I personally don't have a problem with pauline authorship of 1 Corinthians 14:34-36, but I think we fail to appreciate the context. Paul is discussing orderly worship. The particular issue seems to have been that women were disrupting the orderliness of Christian gatherings in order to ask questions about what was happening or what they were hearing. Paul felt this was inappropriate. The issue is why they were doing it. Some have speculated that women in the 1st century were generally uneducated and were perhaps making use of their freedom and equality to shout out questions during worship. He singles out women because the other largely uneducated group in the 1st century was the poor, but the Corinthian church was a bit of an anomaly in that it seems to have been a wealthier church. Corinth itself was a fairly well to do trading city.
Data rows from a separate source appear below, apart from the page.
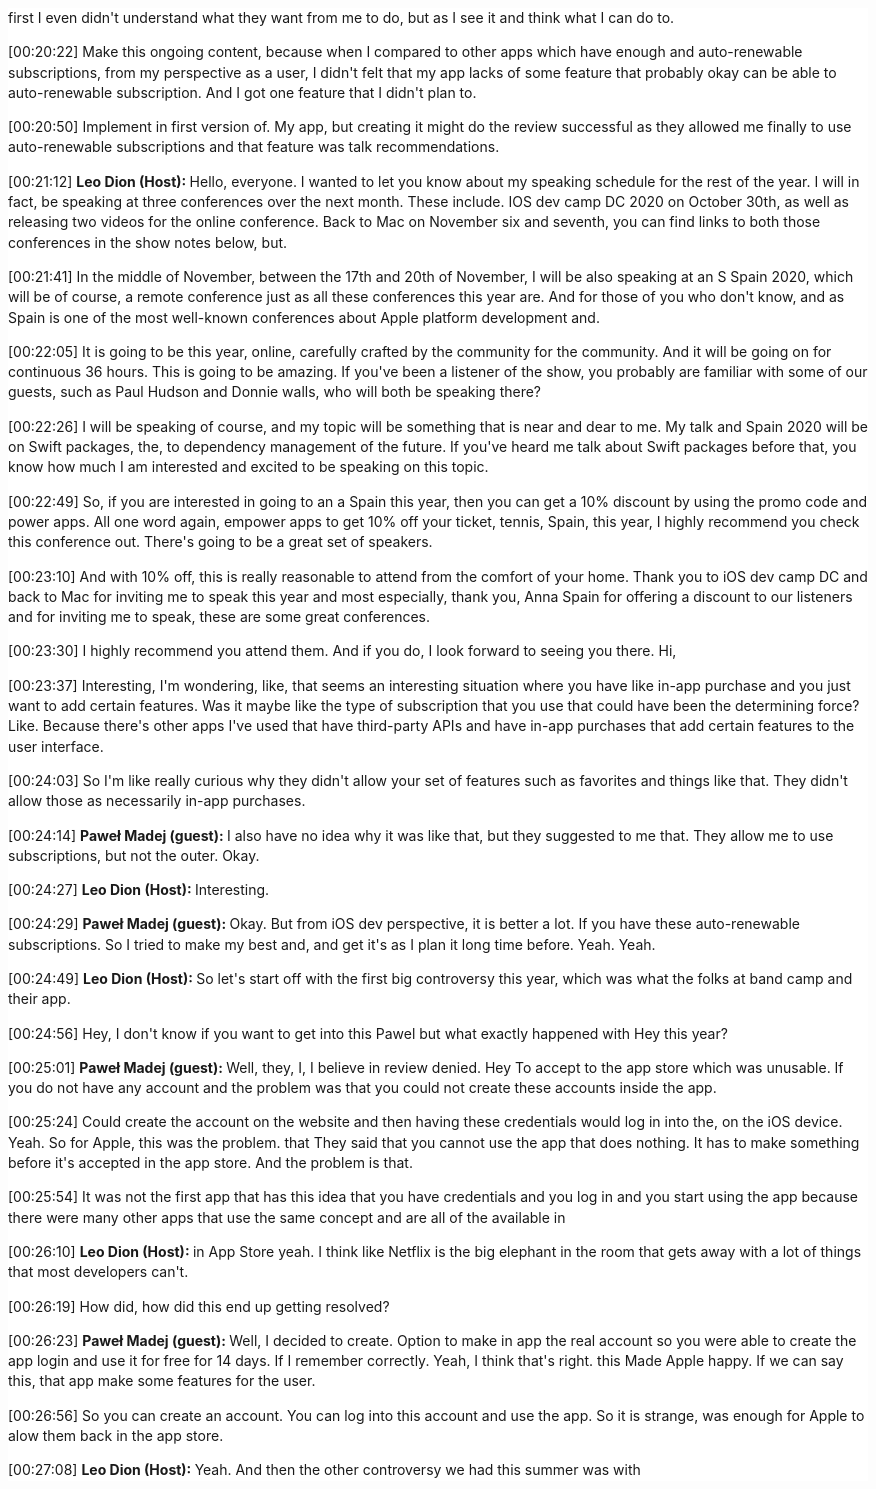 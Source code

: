 first I even didn't understand what they want from me to do, but as I see it and think what I can do to.</p><p>[00:20:22] Make this ongoing content, because when I compared to other apps which have enough and auto-renewable subscriptions, from my perspective as a user, I didn't felt that my app lacks of some feature that probably okay can be able to auto-renewable subscription. And I got one feature that I didn't plan to.</p><p>[00:20:50] Implement in first version of. My app, but creating it might do the review successful as they allowed me finally to use auto-renewable subscriptions and that feature was talk recommendations.</p><p>[00:21:12] <strong>Leo Dion (Host): </strong>Hello, everyone. I wanted to let you know about my speaking schedule for the rest of the year. I will in fact, be speaking at three conferences over the next month. These include. IOS dev camp DC 2020 on October 30th, as well as releasing two videos for the online conference. Back to Mac on November six and seventh, you can find links to both those conferences in the show notes below, but.</p><p>[00:21:41] In the middle of November, between the 17th and 20th of November, I will be also speaking at an S Spain 2020, which will be of course, a remote conference just as all these conferences this year are. And for those of you who don't know, and as Spain is one of the most well-known conferences about Apple platform development and.</p><p>[00:22:05] It is going to be this year, online, carefully crafted by the community for the community. And it will be going on for continuous 36 hours. This is going to be amazing. If you've been a listener of the show, you probably are familiar with some of our guests, such as Paul Hudson and Donnie walls, who will both be speaking there?</p><p>[00:22:26] I will be speaking of course, and my topic will be something that is near and dear to me. My talk and Spain 2020 will be on Swift packages, the, to dependency management of the future. If you've heard me talk about Swift packages before that, you know how much I am interested and excited to be speaking on this topic.</p><p>[00:22:49] So, if you are interested in going to an a Spain this year, then you can get a 10% discount by using the promo code and power apps. All one word again, empower apps to get 10% off your ticket, tennis, Spain, this year, I highly recommend you check this conference out. There's going to be a great set of speakers.</p><p>[00:23:10] And with 10% off, this is really reasonable to attend from the comfort of your home. Thank you to iOS dev camp DC and back to Mac for inviting me to speak this year and most especially, thank you, Anna Spain for offering a discount to our listeners and for inviting me to speak, these are some great conferences.</p><p>[00:23:30] I highly recommend you attend them. And if you do, I look forward to seeing you there. Hi,</p><p>[00:23:37] Interesting, I'm wondering, like, that seems an interesting situation where you have like in-app purchase and you just want to add certain features. Was it maybe like the type of subscription that you use that could have been the determining force? Like. Because there's other apps I've used that have third-party APIs and have in-app purchases that add certain features to the user interface.</p><p>[00:24:03] So I'm like really curious why they didn't allow your set of features such as favorites and things like that. They didn't allow those as necessarily in-app purchases. </p><p>[00:24:14] <strong>Paweł Madej (guest): </strong>I also have no idea why it was like that, but they suggested to me that. They allow me to use subscriptions, but not the outer. Okay.</p><p>[00:24:27] <strong>Leo Dion (Host): </strong>Interesting. </p><p>[00:24:29] <strong>Paweł Madej (guest): </strong>Okay. But from iOS dev perspective, it is better a lot. If you have these auto-renewable subscriptions. So I tried to make my best and, and get it's as I plan it long time before. Yeah. Yeah. </p><p>[00:24:49] <strong>Leo Dion (Host): </strong>So let's start off with the first big controversy this year, which was what the folks at band camp and their app.</p><p>[00:24:56] Hey, I don't know if you want to get into this Pawel but what exactly happened with Hey this year? </p><p>[00:25:01] <strong>Paweł Madej (guest): </strong>Well, they, I, I believe in review denied. Hey To accept to the app store which was unusable. If you do not have any account and the problem was that you could not create these accounts inside the app.</p><p>[00:25:24] Could create the account on the website and then having these credentials would log in into the, on the iOS device. Yeah. So for Apple, this was the problem. that They said that you cannot use the app that does nothing. It has to make something before it's accepted in the app store. And the problem is that.</p><p>[00:25:54] It was not the first app that has this idea that you have credentials and you log in and you start using the app because there were many other apps that use the same concept and are all of the available in </p><p>[00:26:10] <strong>Leo Dion (Host): </strong>in App Store yeah. I think like Netflix is the big elephant in the room that gets away with a lot of things that most developers can't.</p><p>[00:26:19] How did, how did this end up getting resolved? </p><p>[00:26:23] <strong>Paweł Madej (guest): </strong>Well, I decided to create. Option to make in app the real account so you were able to create the app login and use it for free for 14 days. If I remember correctly. Yeah, I think that's right. this Made Apple happy. If we can say this, that app make some features for the user.</p><p>[00:26:56] So you can create an account. You can log into this account and use the app. So it is strange, was enough for Apple to alow them back in the app store. </p><p>[00:27:08] <strong>Leo Dion (Host): </strong>Yeah. And then the other controversy we had this summer was with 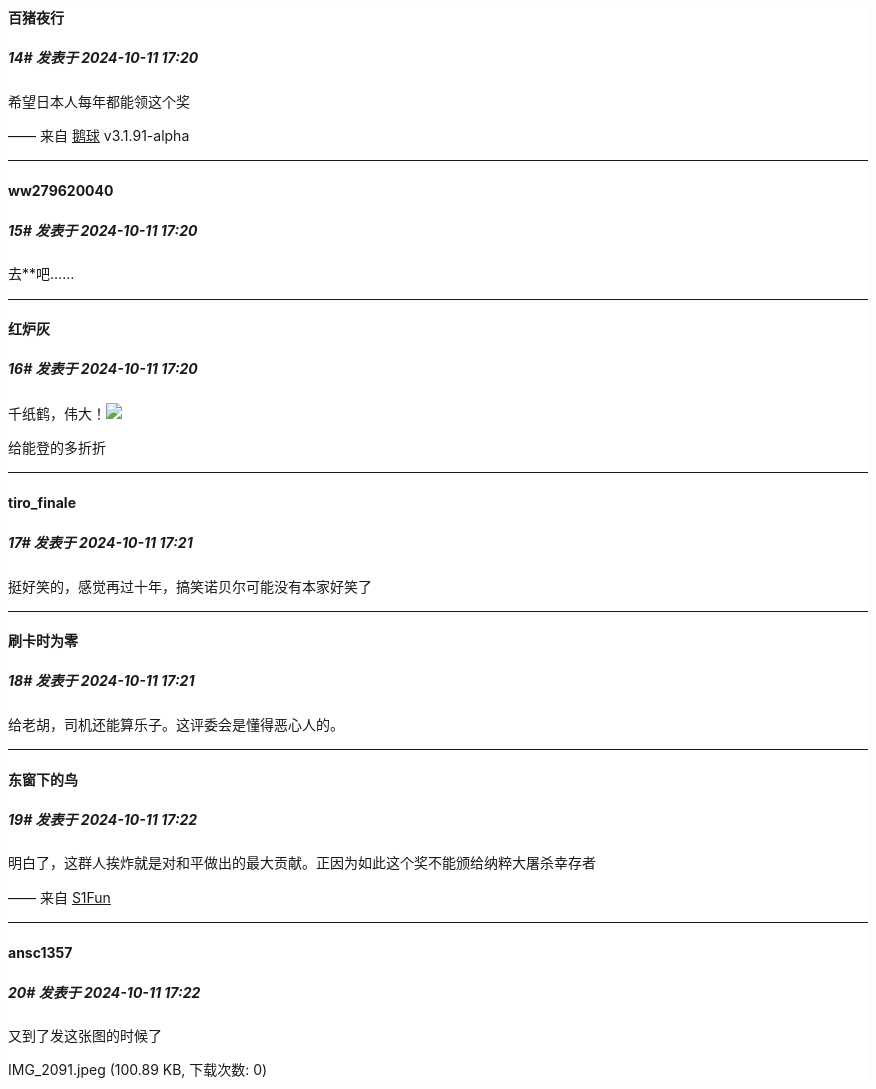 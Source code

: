 ####  百猪夜行  
##### 14#       发表于 2024-10-11 17:20

希望日本人每年都能领这个奖

—— 来自 [鹅球](https://www.pgyer.com/xfPejhuq) v3.1.91-alpha

*****

####  ww279620040  
##### 15#       发表于 2024-10-11 17:20

去**吧……

*****

####  红炉灰  
##### 16#       发表于 2024-10-11 17:20

千纸鹤，伟大！<img src="https://static.saraba1st.com/image/smiley/face2017/067.png" referrerpolicy="no-referrer">

给能登的多折折

*****

####  tiro_finale  
##### 17#       发表于 2024-10-11 17:21

挺好笑的，感觉再过十年，搞笑诺贝尔可能没有本家好笑了

*****

####  刷卡时为零  
##### 18#       发表于 2024-10-11 17:21

给老胡，司机还能算乐子。这评委会是懂得恶心人的。

*****

####  东窗下的鸟  
##### 19#       发表于 2024-10-11 17:22

明白了，这群人挨炸就是对和平做出的最大贡献。正因为如此这个奖不能颁给纳粹大屠杀幸存者

—— 来自 [S1Fun](https://s1fun.koalcat.com)

*****

####  ansc1357  
##### 20#       发表于 2024-10-11 17:22

又到了发这张图的时候了

IMG_2091.jpeg
(100.89 KB, 下载次数: 0)
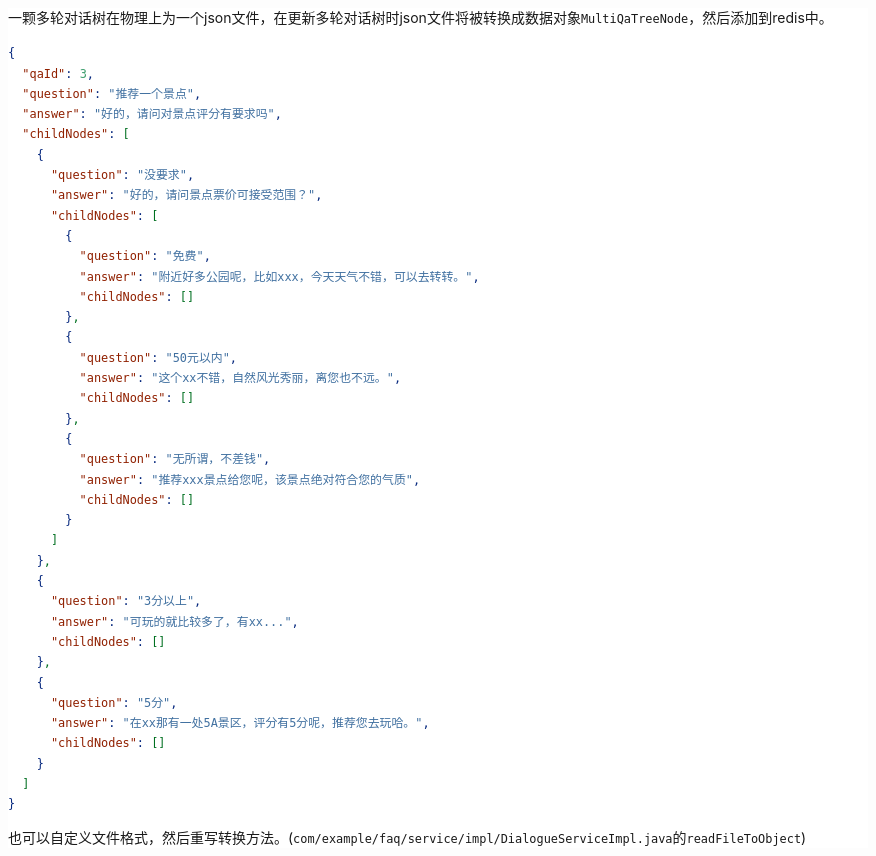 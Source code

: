 一颗多轮对话树在物理上为一个json文件，在更新多轮对话树时json文件将被转换成数据对象`MultiQaTreeNode`，然后添加到redis中。

```json
{
  "qaId": 3,
  "question": "推荐一个景点",
  "answer": "好的，请问对景点评分有要求吗",
  "childNodes": [
    {
      "question": "没要求",
      "answer": "好的，请问景点票价可接受范围？",
      "childNodes": [
        {
          "question": "免费",
          "answer": "附近好多公园呢，比如xxx，今天天气不错，可以去转转。",
          "childNodes": []
        },
        {
          "question": "50元以内",
          "answer": "这个xx不错，自然风光秀丽，离您也不远。",
          "childNodes": []
        },
        {
          "question": "无所谓，不差钱",
          "answer": "推荐xxx景点给您呢，该景点绝对符合您的气质",
          "childNodes": []
        }
      ]
    },
    {
      "question": "3分以上",
      "answer": "可玩的就比较多了，有xx...",
      "childNodes": []
    },
    {
      "question": "5分",
      "answer": "在xx那有一处5A景区，评分有5分呢，推荐您去玩哈。",
      "childNodes": []
    }
  ]
}
```

也可以自定义文件格式，然后重写转换方法。(`com/example/faq/service/impl/DialogueServiceImpl.java`的`readFileToObject`)
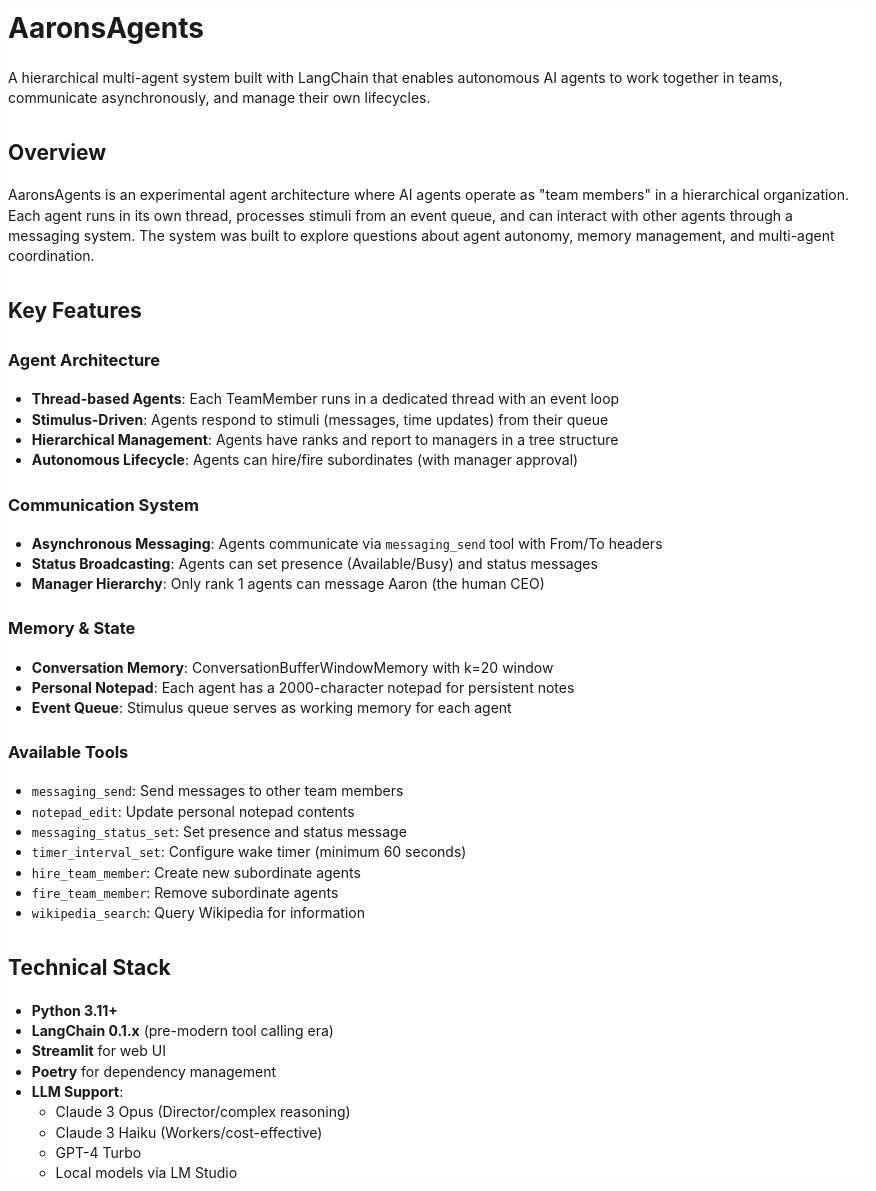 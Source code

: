 # AaronsAgents

A hierarchical multi-agent system built with LangChain that enables autonomous AI agents to work together in teams, communicate asynchronously, and manage their own lifecycles.

## Overview

AaronsAgents is an experimental agent architecture where AI agents operate as "team members" in a hierarchical organization. Each agent runs in its own thread, processes stimuli from an event queue, and can interact with other agents through a messaging system. The system was built to explore questions about agent autonomy, memory management, and multi-agent coordination.

## Key Features

### Agent Architecture

- **Thread-based Agents**: Each TeamMember runs in a dedicated thread with an event loop
- **Stimulus-Driven**: Agents respond to stimuli (messages, time updates) from their queue
- **Hierarchical Management**: Agents have ranks and report to managers in a tree structure
- **Autonomous Lifecycle**: Agents can hire/fire subordinates (with manager approval)

### Communication System

- **Asynchronous Messaging**: Agents communicate via `messaging_send` tool with From/To headers
- **Status Broadcasting**: Agents can set presence (Available/Busy) and status messages
- **Manager Hierarchy**: Only rank 1 agents can message Aaron (the human CEO)

### Memory & State

- **Conversation Memory**: ConversationBufferWindowMemory with k=20 window
- **Personal Notepad**: Each agent has a 2000-character notepad for persistent notes
- **Event Queue**: Stimulus queue serves as working memory for each agent

### Available Tools

- `messaging_send`: Send messages to other team members
- `notepad_edit`: Update personal notepad contents
- `messaging_status_set`: Set presence and status message
- `timer_interval_set`: Configure wake timer (minimum 60 seconds)
- `hire_team_member`: Create new subordinate agents
- `fire_team_member`: Remove subordinate agents
- `wikipedia_search`: Query Wikipedia for information

## Technical Stack

- **Python 3.11+**
- **LangChain 0.1.x** (pre-modern tool calling era)
- **Streamlit** for web UI
- **Poetry** for dependency management
- **LLM Support**:
  - Claude 3 Opus (Director/complex reasoning)
  - Claude 3 Haiku (Workers/cost-effective)
  - GPT-4 Turbo
  - Local models via LM Studio
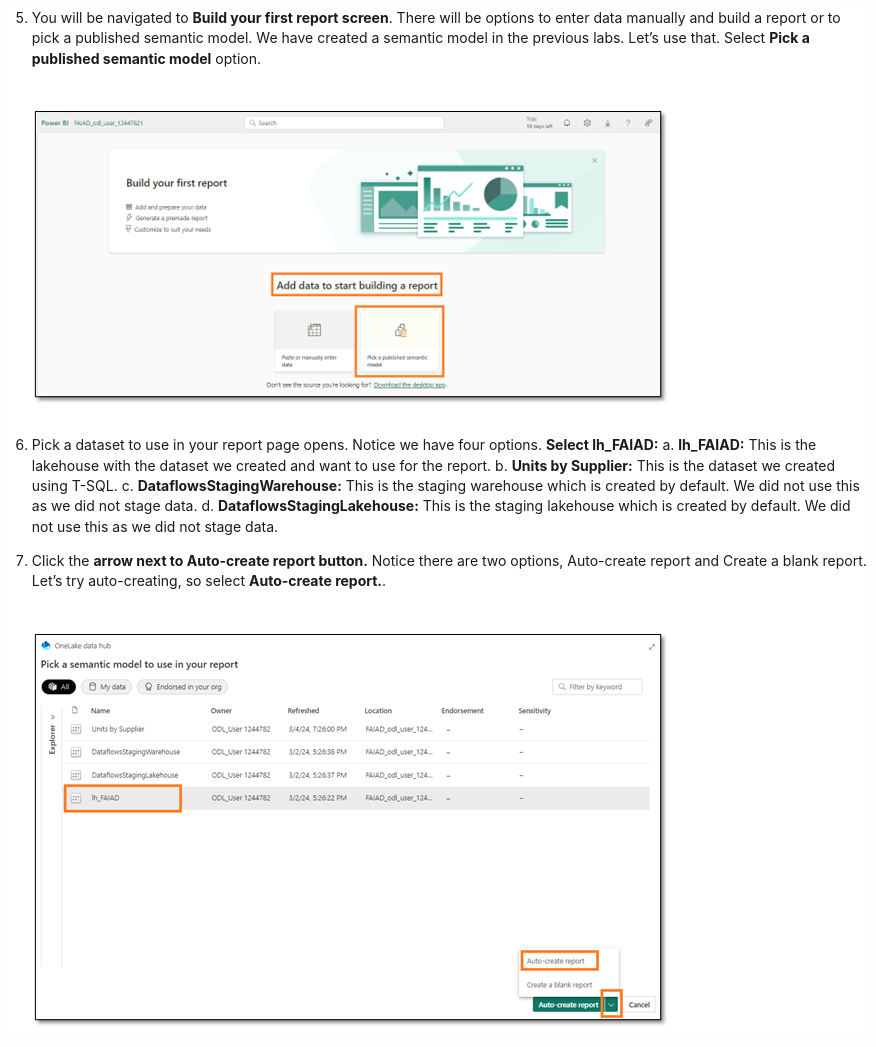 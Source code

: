 5. You will be navigated to **Build your first report screen**. There will be options to enter data manually and build a report or to pick a published semantic model. We have created a semantic model in the previous labs. Let’s use that. Select **Pick a published semantic model** option.

    # ![](../media/Lab_7.4.png)
 
6. Pick a dataset to use in your report page opens. Notice we have four options. **Select lh_FAIAD:**
a.	**lh_FAIAD:** This is the lakehouse with the dataset we created and want to use for the report.
b.	**Units by Supplier:** This is the dataset we created using T-SQL.
c.	**DataflowsStagingWarehouse:** This is the staging warehouse which is created by default. We did not use this as we did not stage data.
d.	**DataflowsStagingLakehouse:** This is the staging lakehouse which is created by default. We did not use this as we did not stage data.
7. Click the **arrow next to Auto-create report button.** Notice there are two options, Auto-create report and Create a blank report. Let’s try auto-creating, so select **Auto-create report.**.

    # ![](../media/Lab_7.5.png)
The concern seems to have been that anyone would disrupt worship - but in the case of Corinth, "anyone" was likely women. Paul's advice was "if you have questions, hold them and ask your husbands (who would have been more educated) when you get home." It sounds sexist to modern ears, but I don't think Paul meant it to say that women could not be leaders, teachers, etc. His letters are full of references to women who were his co-workers, and also to the equality of the sexes, to the extent that a 1st century mind could grasp that context. Keep in mind that immediately before those words, he's concerned about too many people speaking in tongues at once and nobody interpreting. Those folks are to keep quiet as well if there's no interpreter. Then he seems to suggest that prophets are speaking over each other. That has to be controlled. Kind of "if you're prophesying and somebody else gets a word from God shut up and let that person talk." Paul seems frustrated to me in this passage and kind of lashes out at various people he sees as bringing disorder into worship.
Although some have suggested that 1 Corinthians 14:34-36 is a later interpolation, I'd argue that it's more likely that the author of 1 Timothy lifted Paul's words from 1 Corinthians out of that surrounding context and made them much harsher and more restrictive toward women than Paul ever intended.